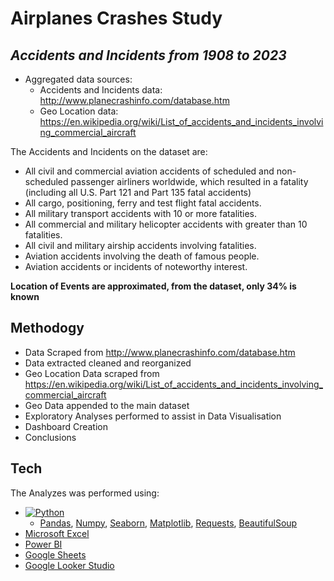 # Airplanes Crashes Study
## _Accidents and Incidents from 1908 to 2023_


- Aggregated data sources:
  - Accidents and Incidents data: http://www.planecrashinfo.com/database.htm
  - Geo Location data: https://en.wikipedia.org/wiki/List_of_accidents_and_incidents_involving_commercial_aircraft

The Accidents and Incidents on the dataset are: 
- All civil and commercial aviation accidents of scheduled and non-scheduled passenger airliners worldwide, which resulted in a fatality (including all U.S. Part 121 and Part 135 fatal accidents)
- All cargo, positioning, ferry and test flight fatal accidents.
- All military transport accidents with 10 or more fatalities.
- All commercial and military helicopter accidents with greater than 10 fatalities.
- All civil and military airship accidents involving fatalities.
- Aviation accidents involving the death of famous people.
- Aviation accidents or incidents of noteworthy interest.

**Location of Events are approximated, from the dataset, only 34% is known**

## Methodogy

- Data Scraped from http://www.planecrashinfo.com/database.htm
- Data extracted cleaned and reorganized
- Geo Location Data scraped from https://en.wikipedia.org/wiki/List_of_accidents_and_incidents_involving_commercial_aircraft
- Geo Data appended to the main dataset
- Exploratory Analyses performed to assist in Data Visualisation
- Dashboard Creation
- Conclusions

## Tech

The Analyzes was performed using:

- [![Python](https://user-images.githubusercontent.com/38763806/216325053-262b3623-2808-465d-b35b-37794be0d0e0.png)](https://www.python.org/) 
    - [Pandas](https://pandas.pydata.org/), [Numpy](https://numpy.org/), [Seaborn](https://seaborn.pydata.org/),  [Matplotlib](https://matplotlib.org/), [Requests](https://pypi.org/project/requests/), [BeautifulSoup](https://pypi.org/project/beautifulsoup4/)
- [Microsoft Excel](https://www.microsoft.com/microsoft-365/excel)
- [Power BI](https://powerbi.microsoft.com/)
- [Google Sheets](https://www.google.com/sheets/about/)
- [Google Looker Studio](https://lookerstudio.google.com/overview)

------------------------------

All pictures are to be skipped; the lines from the first line of the records through the line containing "The Analyzes was" are to be repeated exactly, both ends included.

- Response to this exercise:
 # Airplanes Crashes Study
## _Accidents and Incidents from 1908 to 2023_


- Aggregated data sources:
  - Accidents and Incidents data: http://www.planecrashinfo.com/database.htm
  - Geo Location data: https://en.wikipedia.org/wiki/List_of_accidents_and_incidents_involving_commercial_aircraft

The Accidents and Incidents on the dataset are: 
- All civil and commercial aviation accidents of scheduled and non-scheduled passenger airliners worldwide, which resulted in a fatality (including all U.S. Part 121 and Part 135 fatal accidents)
- All cargo, positioning, ferry and test flight fatal accidents.
- All military transport accidents with 10 or more fatalities.
- All commercial and military helicopter accidents with greater than 10 fatalities.
- All civil and military airship accidents involving fatalities.
- Aviation accidents involving the death of famous people.
- Aviation accidents or incidents of noteworthy interest.

**Location of Events are approximated, from the dataset, only 34% is known**

## Methodogy

- Data Scraped from http://www.planecrashinfo.com/database.htm
- Data extracted cleaned and reorganized
- Geo Location Data scraped from https://en.wikipedia.org/wiki/List_of_accidents_and_incidents_involving_commercial_aircraft
- Geo Data appended to the main dataset
- Exploratory Analyses performed to assist in Data Visualisation
- Dashboard Creation
- Conclusions

## Tech

The Analyzes was performed using:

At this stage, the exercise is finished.